Little to say on the mid-range. This is where we find the intrinsic superiority of directly-heated triodes. I've never heard a triode with a bad mid-range. In this case, indeed, the mid-range is also lucid, fluid and warm, without any roughness. Both male and female voices sound very natural. In fact it is with male voices, which in my opinion are harder to reproduce, the AQ-1007 gives of its best, particularly with the darker nuances.

The musical stage is rigorous and without excess. The instruments are correctly spaced out and clearly in focus. No drum kits four meters wide or eight foot singers. Everything is in its proper place, which is a quality not to be sneezed at! Great depth in the centre and closing sides in a semi-circle around the listener.

A slight drop in performance can be noticed when playing at very high volume. First, something is lost in the harmonics of acoustic instruments and then in the sharpness of focus around the performers.

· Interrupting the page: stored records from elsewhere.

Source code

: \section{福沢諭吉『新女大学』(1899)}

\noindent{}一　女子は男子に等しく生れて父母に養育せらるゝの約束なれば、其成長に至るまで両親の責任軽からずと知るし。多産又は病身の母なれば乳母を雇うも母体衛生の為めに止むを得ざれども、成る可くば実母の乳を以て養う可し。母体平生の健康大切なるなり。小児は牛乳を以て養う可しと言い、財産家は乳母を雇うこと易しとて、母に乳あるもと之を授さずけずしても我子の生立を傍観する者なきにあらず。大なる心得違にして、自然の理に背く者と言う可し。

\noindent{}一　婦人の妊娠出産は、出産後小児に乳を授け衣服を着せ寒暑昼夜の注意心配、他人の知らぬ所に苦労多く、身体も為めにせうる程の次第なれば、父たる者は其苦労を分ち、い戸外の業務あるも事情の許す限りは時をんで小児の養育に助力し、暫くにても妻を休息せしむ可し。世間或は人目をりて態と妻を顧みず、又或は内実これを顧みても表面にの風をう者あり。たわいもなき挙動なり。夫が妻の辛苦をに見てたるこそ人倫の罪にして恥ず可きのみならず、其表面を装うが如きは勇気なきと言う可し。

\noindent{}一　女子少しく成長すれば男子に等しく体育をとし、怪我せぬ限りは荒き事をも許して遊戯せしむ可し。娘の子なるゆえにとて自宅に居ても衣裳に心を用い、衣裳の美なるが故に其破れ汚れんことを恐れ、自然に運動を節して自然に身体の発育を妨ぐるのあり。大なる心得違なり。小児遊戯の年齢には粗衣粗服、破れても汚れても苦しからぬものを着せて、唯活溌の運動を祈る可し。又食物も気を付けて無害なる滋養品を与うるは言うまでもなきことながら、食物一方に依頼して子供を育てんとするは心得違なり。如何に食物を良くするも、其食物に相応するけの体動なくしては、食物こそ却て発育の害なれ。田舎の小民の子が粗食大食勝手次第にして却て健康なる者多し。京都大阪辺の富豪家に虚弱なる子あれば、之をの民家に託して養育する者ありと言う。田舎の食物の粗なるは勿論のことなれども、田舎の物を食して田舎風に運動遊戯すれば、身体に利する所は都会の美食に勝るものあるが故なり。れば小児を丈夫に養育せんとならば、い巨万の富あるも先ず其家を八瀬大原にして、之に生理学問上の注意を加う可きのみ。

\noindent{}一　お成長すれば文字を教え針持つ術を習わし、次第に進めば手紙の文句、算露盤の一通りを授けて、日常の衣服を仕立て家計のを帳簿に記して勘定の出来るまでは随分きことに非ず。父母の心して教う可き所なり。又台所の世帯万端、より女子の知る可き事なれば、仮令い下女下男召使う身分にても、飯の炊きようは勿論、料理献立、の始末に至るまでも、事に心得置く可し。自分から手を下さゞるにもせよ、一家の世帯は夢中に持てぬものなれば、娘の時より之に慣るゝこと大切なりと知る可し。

In the "all-vinyl" test of this amp I used the splendid "Jazz" by Ry Cooder, a recording all based on acoustic instruments, and a great Decca FFRR of exceptional recording quality, Eugenio Lima - "Fado Portoghese," just guitar, bass and accordion. The roundness of the acoustic instruments was reproduced without uncertainty or shadowy areas, with exemplary correctness.

Then the inevitable "Time Out" by Dave Brubeck, which I always use to test transients and space reproduction, Ricky Lee Jones' album of the same title for the nuances of a female voice which is both harsh and sweet, and the explosive bluegrass of Seldom Scene's "Act 3."

Lastly, I used "Crueza de Ma" by De Andrč, with its environmental sounds and atmospheres, instruments of all kinds and the laudably reproduced voice of De Andrč himself.

I also tried a CD, "Score" by The Fugees, well recorded rap with good voices deep bass and studio sounds.




Possibly using it with a valve pre-amp. Choosing one of the same brand would be a safeguard against possible incompatibility. I'm not saying it does not work well with a solid state pre, on the contrary. But a good match would have to come after careful listening tests.

Bear in mind the need for adequate cooling. The AQ-1007 produces a good amount of heat and needs at least 40cm of space above.

Use a special mains cable, and when you've found the right one by-pass the IEC socket and solder it directly to the terminals inside.

Place it on cones on a solid base. The standard feet are a bit weedy, and I obtained some improvement with the Michell Tenderfeet.


[AQ 1007 schematic diagram]

Many of those who buy it will find it hard to resist, particularly since the wiring diagram comes with the amp. The use of top quality valves and paper/oil condensers along the signal path could bring substantial improvements.

Do not ignore the mains cable using the TNT-TTS cable I already noticed a difference. When you find the right one, solder it directly inside. A good mains conditioner could also do wonders.


A test passed with flying colours, a machine that makes you re-discover the pleasure of listening to music rather than the system. To improve on it, one would have to move up into a really high price bracket.

For equivalent value for money, as far as I know the only alternatives in this kind of amp are DIY construction or the second hand market.